> **WHAT YOU WILL DO**: Below is a listing. Gather each line of it that contains "como".

> **DATA TO PROCESS**:
[Start of Attachment]
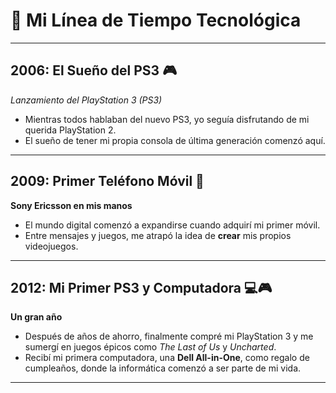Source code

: # 🌟 Mi Línea de Tiempo Tecnológica

---

<h2>2006: El Sueño del PS3 🎮</h2>
<p><em>Lanzamiento del PlayStation 3 (PS3)</em></p>
<ul>
  <li>Mientras todos hablaban del nuevo PS3, yo seguía disfrutando de mi querida PlayStation 2.</li>
  <li>El sueño de tener mi propia consola de última generación comenzó aquí.</li>
</ul>

---

## 2009: Primer Teléfono Móvil 📱  
<strong>Sony Ericsson en mis manos</strong>  
- El mundo digital comenzó a expandirse cuando adquirí mi primer móvil.  
- Entre mensajes y juegos, me atrapó la idea de <strong>crear</strong> mis propios videojuegos.

---

<h2>2012: Mi Primer PS3 y Computadora 💻🎮</h2>
<p><strong>Un gran año</strong></p>
<ul>
  <li>Después de años de ahorro, finalmente compré mi PlayStation 3 y me sumergí en juegos épicos como <em>The Last of Us</em> y <em>Uncharted</em>.</li>
  <li>Recibí mi primera computadora, una <strong>Dell All-in-One</strong>, como regalo de cumpleaños, donde la informática comenzó a ser parte de mi vida.</li>
</ul>

---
[End of Attachment]
> **SOLVED EXERCISE**:
  <li>Después de años de ahorro, finalmente compré mi PlayStation 3 y me sumergí en juegos épicos como <em>The Last of Us</em> y <em>Uncharted</em>.</li>
  <li>Recibí mi primera computadora, una <strong>Dell All-in-One</strong>, como regalo de cumpleaños, donde la informática comenzó a ser parte de mi vida.</li>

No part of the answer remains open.